Mais bien au delà d’un concentré de misanthropie, les titres qui composent la Sextape sont des chansons exprimant une vision romantique d’un amour trop fort, trop haut, jamais assouvi et inatteignable (cf. le morceau « Soif de Toi »). La perte des illusions adolescentes et l’amour désenchanté puis iréel sont des thèmes chers à Kincy et Antha, en proie au doute dans une existence vide de sens. Pour combler ce vide, elles créent alors un monde parallèle, emprunt de rêveries et de mauvais trips, un monde où la drogue est fréquente et où l’on a du mal à distinguer le vrai du faux, le rêve de la réalité. On croise alors des mises en scènes tarées dans lesquelles la mort apparait sous un ciel bleu, et où, en plein délire gothique-tropique, le chaos devient fun.

La modernité de la musique d’Orties se ressent aussi dans les parties instrumentales, véritable bande-son de ces jeunes artistes vivant à 200 % à l’heure dans ce « Paris Pourri » dont elles font l’apologie. Mises en musique par divers producteurs aussi barrés que novateurs (Butter Bullets, Mofo, Frensh Kyd, Cik…) les titres qui composent la Sextape risquent fort d’interpeller : de l’hymne « Ghetto Goth » qui ouvre l’album avec une énergie indiscutable jusqu’à l’épileptique « Orgasm » en passant par la dance extra-terrestre des « Fleurs Bleues à Paillettes », Orties réinventent un rap à tendance nouveau punk. Antha et Kincy se sont tournées vers le hip hop car elles y voient une certaine pulsion qu’on ne peut retrouver nulle part ailleurs, elles qui ont commencé par le rock dans une formation goth il y a près de dix ans. Plus que ça, le rap et son langage totalement ancré dans son époque leur permettent d’expérimenter une véritable sensation poétique, l’un de leurs enjeux principaux, avec des modèles différents pouvant aller de Bret Easton Ellis à François Villon. Entre new age, new wave, electro/hip hop et black métal, les Orties se font un malin plaisir à mélanger et triturer les influences de la culture pop des années 80 à nos jours pour nous offrir un produit fini aussi rare dans la forme qu’abouti dans le propos.

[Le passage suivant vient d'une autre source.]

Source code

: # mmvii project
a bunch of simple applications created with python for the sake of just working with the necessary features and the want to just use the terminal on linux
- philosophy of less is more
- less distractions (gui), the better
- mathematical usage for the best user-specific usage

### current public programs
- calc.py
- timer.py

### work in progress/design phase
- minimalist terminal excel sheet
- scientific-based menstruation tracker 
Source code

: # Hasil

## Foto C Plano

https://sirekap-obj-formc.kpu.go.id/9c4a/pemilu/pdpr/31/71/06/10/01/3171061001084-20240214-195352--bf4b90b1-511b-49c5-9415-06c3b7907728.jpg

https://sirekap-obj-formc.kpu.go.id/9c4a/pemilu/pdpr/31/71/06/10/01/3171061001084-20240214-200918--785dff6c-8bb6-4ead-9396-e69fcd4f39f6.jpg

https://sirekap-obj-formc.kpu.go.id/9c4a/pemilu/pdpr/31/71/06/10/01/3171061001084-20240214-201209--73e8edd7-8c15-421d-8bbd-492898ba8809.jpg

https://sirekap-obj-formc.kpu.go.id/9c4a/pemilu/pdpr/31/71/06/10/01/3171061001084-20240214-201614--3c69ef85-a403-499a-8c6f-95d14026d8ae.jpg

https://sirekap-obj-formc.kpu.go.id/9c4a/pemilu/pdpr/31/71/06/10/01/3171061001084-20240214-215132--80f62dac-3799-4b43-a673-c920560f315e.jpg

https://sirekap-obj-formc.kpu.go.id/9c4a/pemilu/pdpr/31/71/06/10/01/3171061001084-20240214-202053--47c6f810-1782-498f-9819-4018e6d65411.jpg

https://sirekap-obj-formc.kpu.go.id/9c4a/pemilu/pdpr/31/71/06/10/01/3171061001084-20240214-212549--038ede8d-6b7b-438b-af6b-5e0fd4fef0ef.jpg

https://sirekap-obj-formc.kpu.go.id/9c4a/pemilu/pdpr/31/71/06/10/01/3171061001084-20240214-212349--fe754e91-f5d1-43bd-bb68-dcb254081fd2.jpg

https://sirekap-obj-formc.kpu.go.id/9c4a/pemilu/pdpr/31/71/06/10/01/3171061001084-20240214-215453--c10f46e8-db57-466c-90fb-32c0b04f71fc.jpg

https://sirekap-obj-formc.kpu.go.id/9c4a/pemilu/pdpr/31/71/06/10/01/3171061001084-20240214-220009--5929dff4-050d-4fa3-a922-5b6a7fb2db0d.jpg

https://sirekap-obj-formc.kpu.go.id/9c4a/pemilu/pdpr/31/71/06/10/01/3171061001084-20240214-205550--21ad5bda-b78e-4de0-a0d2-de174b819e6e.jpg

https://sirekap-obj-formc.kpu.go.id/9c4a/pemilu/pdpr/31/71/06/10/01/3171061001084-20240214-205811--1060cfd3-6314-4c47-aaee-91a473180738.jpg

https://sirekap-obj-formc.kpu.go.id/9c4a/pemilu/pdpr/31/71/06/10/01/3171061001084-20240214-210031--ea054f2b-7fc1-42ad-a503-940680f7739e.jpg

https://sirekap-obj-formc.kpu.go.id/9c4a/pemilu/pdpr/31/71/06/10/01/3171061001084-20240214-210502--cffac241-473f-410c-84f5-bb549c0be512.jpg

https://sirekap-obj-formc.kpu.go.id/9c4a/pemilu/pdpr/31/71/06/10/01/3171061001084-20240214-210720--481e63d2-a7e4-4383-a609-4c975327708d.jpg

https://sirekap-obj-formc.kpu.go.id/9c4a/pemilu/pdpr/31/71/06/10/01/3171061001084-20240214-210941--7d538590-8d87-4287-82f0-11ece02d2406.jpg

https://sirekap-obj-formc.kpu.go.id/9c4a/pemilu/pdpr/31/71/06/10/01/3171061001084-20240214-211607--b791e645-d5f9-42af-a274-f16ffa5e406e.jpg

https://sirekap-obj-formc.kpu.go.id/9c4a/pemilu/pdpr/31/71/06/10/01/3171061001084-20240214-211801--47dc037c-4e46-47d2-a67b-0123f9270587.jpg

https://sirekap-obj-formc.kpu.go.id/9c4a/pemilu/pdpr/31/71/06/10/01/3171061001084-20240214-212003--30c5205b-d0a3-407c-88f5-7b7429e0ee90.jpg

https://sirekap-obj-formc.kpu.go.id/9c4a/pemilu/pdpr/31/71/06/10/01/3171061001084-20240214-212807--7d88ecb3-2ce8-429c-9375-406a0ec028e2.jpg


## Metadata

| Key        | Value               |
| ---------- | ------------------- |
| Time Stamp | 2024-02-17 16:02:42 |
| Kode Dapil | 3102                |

De la mixtape à la Sextape il n’y a qu’un pas, et du projet réalisé en totale indépendance artistique et financière jusqu’à ce disque distribué partout en France, les Orties ont su évoluer et garder leur ligne de conduite. Clin d’oeil aux mixtapes rap old-school, caricature ouverte des nombreuses ‘sextapes’ de stars qui affluent sur le net et qui symbolisent la dégénérescence de notre société, ces 13 titres sont autant de voyages dans un monde nouveau, de la dark rave au total dream, du passé simple au futur imparfait. De Paris à Hollywood. De la vie à la mort et inversement. Dans la tête de l’une et le corps de l’autre, espace mental infini appelé ORTIES.